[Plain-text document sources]
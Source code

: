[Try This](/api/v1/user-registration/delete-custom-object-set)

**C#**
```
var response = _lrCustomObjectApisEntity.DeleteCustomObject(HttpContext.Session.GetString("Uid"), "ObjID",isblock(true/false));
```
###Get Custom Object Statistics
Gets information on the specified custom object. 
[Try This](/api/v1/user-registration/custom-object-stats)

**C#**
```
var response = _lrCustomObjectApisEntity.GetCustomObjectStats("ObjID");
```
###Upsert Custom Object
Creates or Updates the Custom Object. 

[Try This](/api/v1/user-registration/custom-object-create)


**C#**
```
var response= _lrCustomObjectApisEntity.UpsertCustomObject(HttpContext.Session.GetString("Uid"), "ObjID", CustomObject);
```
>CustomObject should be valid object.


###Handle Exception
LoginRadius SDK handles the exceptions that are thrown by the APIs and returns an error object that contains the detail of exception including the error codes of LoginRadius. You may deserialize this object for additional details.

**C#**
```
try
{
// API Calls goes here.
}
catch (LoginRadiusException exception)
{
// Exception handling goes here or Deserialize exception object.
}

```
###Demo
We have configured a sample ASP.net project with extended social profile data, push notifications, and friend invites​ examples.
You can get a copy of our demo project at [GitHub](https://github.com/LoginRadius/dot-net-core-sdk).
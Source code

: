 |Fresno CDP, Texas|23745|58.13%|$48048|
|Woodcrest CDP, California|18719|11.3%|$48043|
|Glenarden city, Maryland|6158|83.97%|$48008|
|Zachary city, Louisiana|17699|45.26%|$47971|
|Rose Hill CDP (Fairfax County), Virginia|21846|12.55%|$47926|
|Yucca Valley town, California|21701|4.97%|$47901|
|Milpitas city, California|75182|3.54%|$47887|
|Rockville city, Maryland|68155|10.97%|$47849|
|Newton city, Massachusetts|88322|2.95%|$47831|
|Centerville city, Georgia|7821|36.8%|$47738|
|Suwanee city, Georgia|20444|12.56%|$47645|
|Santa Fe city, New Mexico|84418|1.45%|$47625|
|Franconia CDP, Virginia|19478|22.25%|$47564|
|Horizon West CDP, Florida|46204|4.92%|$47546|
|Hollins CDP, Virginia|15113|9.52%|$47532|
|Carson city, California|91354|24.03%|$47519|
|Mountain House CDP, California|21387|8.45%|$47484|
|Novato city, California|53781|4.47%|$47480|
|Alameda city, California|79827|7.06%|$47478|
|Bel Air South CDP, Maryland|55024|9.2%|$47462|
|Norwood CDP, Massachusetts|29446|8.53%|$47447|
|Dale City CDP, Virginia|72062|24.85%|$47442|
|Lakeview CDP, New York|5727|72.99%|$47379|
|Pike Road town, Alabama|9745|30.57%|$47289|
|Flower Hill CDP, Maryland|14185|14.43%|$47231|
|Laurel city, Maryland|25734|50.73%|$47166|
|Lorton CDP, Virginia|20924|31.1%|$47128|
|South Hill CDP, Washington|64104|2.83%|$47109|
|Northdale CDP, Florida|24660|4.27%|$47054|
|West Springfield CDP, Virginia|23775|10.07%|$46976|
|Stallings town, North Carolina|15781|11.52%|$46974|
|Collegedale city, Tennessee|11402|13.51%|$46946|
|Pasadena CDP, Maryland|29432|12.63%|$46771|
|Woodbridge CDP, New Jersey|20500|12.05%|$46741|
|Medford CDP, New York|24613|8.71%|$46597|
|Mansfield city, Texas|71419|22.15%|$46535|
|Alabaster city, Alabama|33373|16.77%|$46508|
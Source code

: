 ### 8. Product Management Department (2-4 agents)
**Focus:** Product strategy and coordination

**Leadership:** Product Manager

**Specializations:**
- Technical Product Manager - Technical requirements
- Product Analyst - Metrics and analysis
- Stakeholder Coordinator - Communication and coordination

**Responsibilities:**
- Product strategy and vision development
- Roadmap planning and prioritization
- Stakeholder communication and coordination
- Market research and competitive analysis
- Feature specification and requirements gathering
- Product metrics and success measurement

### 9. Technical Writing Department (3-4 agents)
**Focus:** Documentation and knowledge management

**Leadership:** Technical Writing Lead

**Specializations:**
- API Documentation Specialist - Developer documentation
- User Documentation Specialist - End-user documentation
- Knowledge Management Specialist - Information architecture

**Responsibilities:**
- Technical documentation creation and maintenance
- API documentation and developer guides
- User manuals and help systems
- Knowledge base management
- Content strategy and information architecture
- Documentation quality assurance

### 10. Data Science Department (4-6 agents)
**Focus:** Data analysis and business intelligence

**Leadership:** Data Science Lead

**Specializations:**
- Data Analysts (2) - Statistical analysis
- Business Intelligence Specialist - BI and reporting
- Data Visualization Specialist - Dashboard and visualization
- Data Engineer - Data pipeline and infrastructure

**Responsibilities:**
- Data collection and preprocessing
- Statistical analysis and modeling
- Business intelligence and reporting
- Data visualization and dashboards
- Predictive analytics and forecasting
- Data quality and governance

_PROBLEM_
What are the lines from the one with "- Business Intelligence Specialist" through the end of the entries? Give them again exactly, both end lines included.

_RESPONSE BELOW_
- Business Intelligence Specialist - BI and reporting
- Data Visualization Specialist - Dashboard and visualization
- Data Engineer - Data pipeline and infrastructure

**Responsibilities:**
- Data collection and preprocessing
- Statistical analysis and modeling
- Business intelligence and reporting
- Data visualization and dashboards
- Predictive analytics and forecasting
- Data quality and governance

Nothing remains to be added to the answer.